[[ INFORMATION, beginning ]]

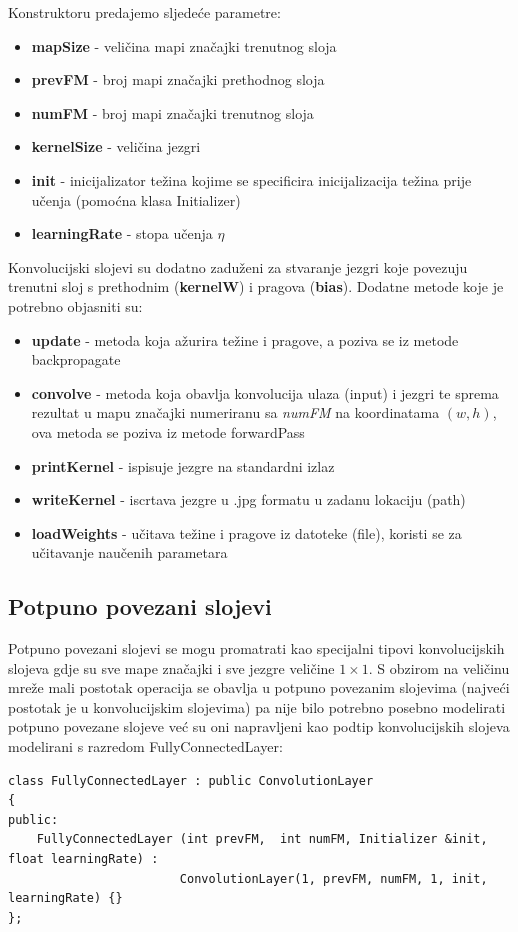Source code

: \documentclass[times, utf8, zavrsni, numeric]{fer}
\begin{document}
Konstruktoru predajemo sljedeće parametre:
\begin{itemize}
\item \textbf{mapSize} - veličina mapi značajki trenutnog sloja
\item \textbf{prevFM} - broj mapi značajki prethodnog sloja
\item \textbf{numFM} - broj mapi značajki trenutnog sloja
\item \textbf{kernelSize} - veličina jezgri
\item \textbf{init} - inicijalizator težina kojime se specificira inicijalizacija težina prije učenja (pomoćna klasa Initializer)
\item \textbf{learningRate} - stopa učenja $\eta$
\end{itemize}

Konvolucijski slojevi su dodatno zaduženi za stvaranje jezgri koje povezuju trenutni sloj s prethodnim (\textbf{kernelW}) i pragova (\textbf{bias}). Dodatne metode koje je potrebno objasniti su:
\begin{itemize}
\item \textbf{update} - metoda koja ažurira težine i pragove, a poziva se iz metode backpropagate
\item \textbf{convolve} - metoda koja obavlja konvolucija ulaza (input) i jezgri te sprema rezultat u mapu značajki numeriranu sa \textit{numFM} na koordinatama $(w, h)$, ova metoda se poziva iz metode forwardPass
\item \textbf{printKernel} - ispisuje jezgre na standardni izlaz
\item \textbf{writeKernel} - iscrtava jezgre u .jpg formatu u zadanu lokaciju (path)
\item \textbf{loadWeights} - učitava težine i pragove iz datoteke (file), koristi se za učitavanje naučenih parametara
\end{itemize}

\subsection{Potpuno povezani slojevi}
Potpuno povezani slojevi se mogu promatrati kao specijalni tipovi konvolucijskih slojeva gdje su sve mape značajki i sve jezgre veličine $1 \times 1$. S obzirom na veličinu mreže mali postotak operacija se obavlja u potpuno povezanim slojevima (najveći postotak je u konvolucijskim slojevima) pa nije bilo potrebno posebno modelirati potpuno povezane slojeve već su oni napravljeni kao podtip konvolucijskih slojeva modelirani s razredom FullyConnectedLayer:
\begin{lstlisting}[caption=Razred FullyConnectedLayer,
  label=FullLayer]
class FullyConnectedLayer : public ConvolutionLayer
{
public:
    FullyConnectedLayer (int prevFM,  int numFM, Initializer &init, float learningRate) :
                        ConvolutionLayer(1, prevFM, numFM, 1, init, learningRate) {}
};
\end{lstlisting}
\end{document}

[[ INFORMATION, end ]]

- _EXERCISE OBJECTIVE_: All that belongs in the answer is the run of lines above from the line containing "iz metode forwardPass" through the line containing "zadanu lokaciju (path)", exactly as written.

- _WRITTEN SOLUTION_:
\item \textbf{convolve} - metoda koja obavlja konvolucija ulaza (input) i jezgri te sprema rezultat u mapu značajki numeriranu sa \textit{numFM} na koordinatama $(w, h)$, ova metoda se poziva iz metode forwardPass
\item \textbf{printKernel} - ispisuje jezgre na standardni izlaz
\item \textbf{writeKernel} - iscrtava jezgre u .jpg formatu u zadanu lokaciju (path)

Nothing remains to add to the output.